Behind the Scenes of React

Aren't you guys curious🤔 about what does React do behind the scenes and how it does so many things for us..?

Well, this blog comes out of my curiosity of how the developers at facebook came to create this wonderful thing which caused a revolution in the World of Web.

Do you know that react has its own DOM! Ya, you got it! same as that of browser has!

Okay. You may think that's great! But why would someone need an Extra DOM?
Eventually, whatever changes are going to occur are on the browser's DOM, right?

Well, that's true.. But but but...there are some crucial points we need to understand.

Whenever a component's state changes, code is re rendered by DOM, and browser has to repaint each and every element on the screen. This involves a lot of mathematical and other calculations.
And thinking at scale, our app would have multiple state changes.
So our browser is doing unnecessary cycling of complete DOM whereas only a single elements' state has changed. Thus, More the items to repaint slower the app.

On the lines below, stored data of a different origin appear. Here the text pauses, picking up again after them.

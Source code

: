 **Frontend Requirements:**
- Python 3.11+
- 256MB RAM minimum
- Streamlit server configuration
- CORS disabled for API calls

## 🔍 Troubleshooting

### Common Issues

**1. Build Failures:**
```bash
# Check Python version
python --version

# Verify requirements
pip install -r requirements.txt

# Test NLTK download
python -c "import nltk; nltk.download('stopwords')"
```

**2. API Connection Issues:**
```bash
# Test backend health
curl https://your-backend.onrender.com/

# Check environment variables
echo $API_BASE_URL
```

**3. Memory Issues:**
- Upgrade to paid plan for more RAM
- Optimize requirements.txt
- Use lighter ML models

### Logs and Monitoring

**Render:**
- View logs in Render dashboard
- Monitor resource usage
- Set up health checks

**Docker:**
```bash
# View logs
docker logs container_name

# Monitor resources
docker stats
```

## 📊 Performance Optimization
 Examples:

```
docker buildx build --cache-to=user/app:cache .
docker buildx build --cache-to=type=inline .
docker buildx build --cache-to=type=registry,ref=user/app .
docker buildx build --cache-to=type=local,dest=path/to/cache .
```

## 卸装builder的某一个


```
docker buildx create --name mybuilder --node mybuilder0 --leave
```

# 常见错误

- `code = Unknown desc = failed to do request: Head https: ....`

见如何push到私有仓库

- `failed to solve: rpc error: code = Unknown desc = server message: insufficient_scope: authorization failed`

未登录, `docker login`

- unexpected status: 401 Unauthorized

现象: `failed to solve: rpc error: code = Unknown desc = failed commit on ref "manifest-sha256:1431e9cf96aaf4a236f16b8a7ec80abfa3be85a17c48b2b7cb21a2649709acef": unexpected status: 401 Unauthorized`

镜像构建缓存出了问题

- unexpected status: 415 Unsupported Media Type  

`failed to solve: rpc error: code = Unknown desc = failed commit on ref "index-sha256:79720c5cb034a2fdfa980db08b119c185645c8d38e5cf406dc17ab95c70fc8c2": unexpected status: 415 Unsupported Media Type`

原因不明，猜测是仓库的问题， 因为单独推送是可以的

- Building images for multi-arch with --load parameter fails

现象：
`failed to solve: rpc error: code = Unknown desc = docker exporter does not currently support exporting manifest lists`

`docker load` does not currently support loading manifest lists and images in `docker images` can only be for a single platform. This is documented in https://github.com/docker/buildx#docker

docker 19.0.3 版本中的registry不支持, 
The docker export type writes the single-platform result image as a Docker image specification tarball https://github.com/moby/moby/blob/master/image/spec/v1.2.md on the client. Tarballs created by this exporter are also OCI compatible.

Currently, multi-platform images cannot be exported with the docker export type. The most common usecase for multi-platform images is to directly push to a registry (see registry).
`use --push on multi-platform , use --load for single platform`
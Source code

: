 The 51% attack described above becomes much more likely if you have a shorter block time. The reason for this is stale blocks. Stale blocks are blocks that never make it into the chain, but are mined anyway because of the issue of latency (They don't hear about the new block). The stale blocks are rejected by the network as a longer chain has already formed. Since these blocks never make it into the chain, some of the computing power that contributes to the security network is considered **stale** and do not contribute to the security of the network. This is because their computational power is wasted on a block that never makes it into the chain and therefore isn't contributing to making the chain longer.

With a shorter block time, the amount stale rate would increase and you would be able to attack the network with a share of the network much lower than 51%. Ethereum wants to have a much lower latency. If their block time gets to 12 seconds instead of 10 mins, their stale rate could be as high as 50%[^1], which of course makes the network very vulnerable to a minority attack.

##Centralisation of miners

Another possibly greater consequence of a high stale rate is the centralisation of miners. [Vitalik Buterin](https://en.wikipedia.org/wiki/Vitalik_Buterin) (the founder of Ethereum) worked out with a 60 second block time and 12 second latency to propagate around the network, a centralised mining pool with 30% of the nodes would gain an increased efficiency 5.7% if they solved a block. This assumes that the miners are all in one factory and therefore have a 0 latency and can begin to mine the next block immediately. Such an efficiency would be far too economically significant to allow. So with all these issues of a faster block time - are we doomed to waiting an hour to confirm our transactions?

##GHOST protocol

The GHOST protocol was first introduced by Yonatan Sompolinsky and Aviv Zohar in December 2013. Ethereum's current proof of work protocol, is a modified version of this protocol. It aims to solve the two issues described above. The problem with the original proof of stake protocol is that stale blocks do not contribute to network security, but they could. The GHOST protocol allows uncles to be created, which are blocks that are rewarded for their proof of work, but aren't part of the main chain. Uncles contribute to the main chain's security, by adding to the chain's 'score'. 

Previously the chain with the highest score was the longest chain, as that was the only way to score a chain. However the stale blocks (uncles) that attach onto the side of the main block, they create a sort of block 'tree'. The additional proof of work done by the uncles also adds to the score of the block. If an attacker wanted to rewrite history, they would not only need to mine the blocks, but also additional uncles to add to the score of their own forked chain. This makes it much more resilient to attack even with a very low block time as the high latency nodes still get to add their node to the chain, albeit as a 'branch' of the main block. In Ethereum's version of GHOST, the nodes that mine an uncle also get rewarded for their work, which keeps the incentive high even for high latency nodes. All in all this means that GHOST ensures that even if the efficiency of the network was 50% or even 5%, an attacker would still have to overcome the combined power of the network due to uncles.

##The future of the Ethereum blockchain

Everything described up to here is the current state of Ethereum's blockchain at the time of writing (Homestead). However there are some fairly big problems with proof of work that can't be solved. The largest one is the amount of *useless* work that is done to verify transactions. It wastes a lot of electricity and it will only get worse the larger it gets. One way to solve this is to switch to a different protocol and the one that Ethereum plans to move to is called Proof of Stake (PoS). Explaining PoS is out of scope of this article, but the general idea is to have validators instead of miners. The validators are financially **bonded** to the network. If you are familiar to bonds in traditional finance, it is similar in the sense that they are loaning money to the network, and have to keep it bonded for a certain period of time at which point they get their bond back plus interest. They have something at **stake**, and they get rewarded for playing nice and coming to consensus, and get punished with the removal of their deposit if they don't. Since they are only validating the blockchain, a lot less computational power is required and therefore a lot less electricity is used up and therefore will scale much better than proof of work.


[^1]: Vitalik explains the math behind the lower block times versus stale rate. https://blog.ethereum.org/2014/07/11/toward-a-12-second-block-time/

And that's the reason why, React has Virtual DOM.
It helps in minimizing the actual changes on browser DOM. How?

Lets see.

Initally, virtual DOM will be an exact copy of real DOM.

In React, whenever a components' state changes, the changes are reflected in Virtual DOM.
Thus, Virtual DOM has the updated state of the component.

Now it checks

if(VirtualDOM === Browsers DOM) {
    just chill man!
else {
    update the browsers DOM only where that component has changed.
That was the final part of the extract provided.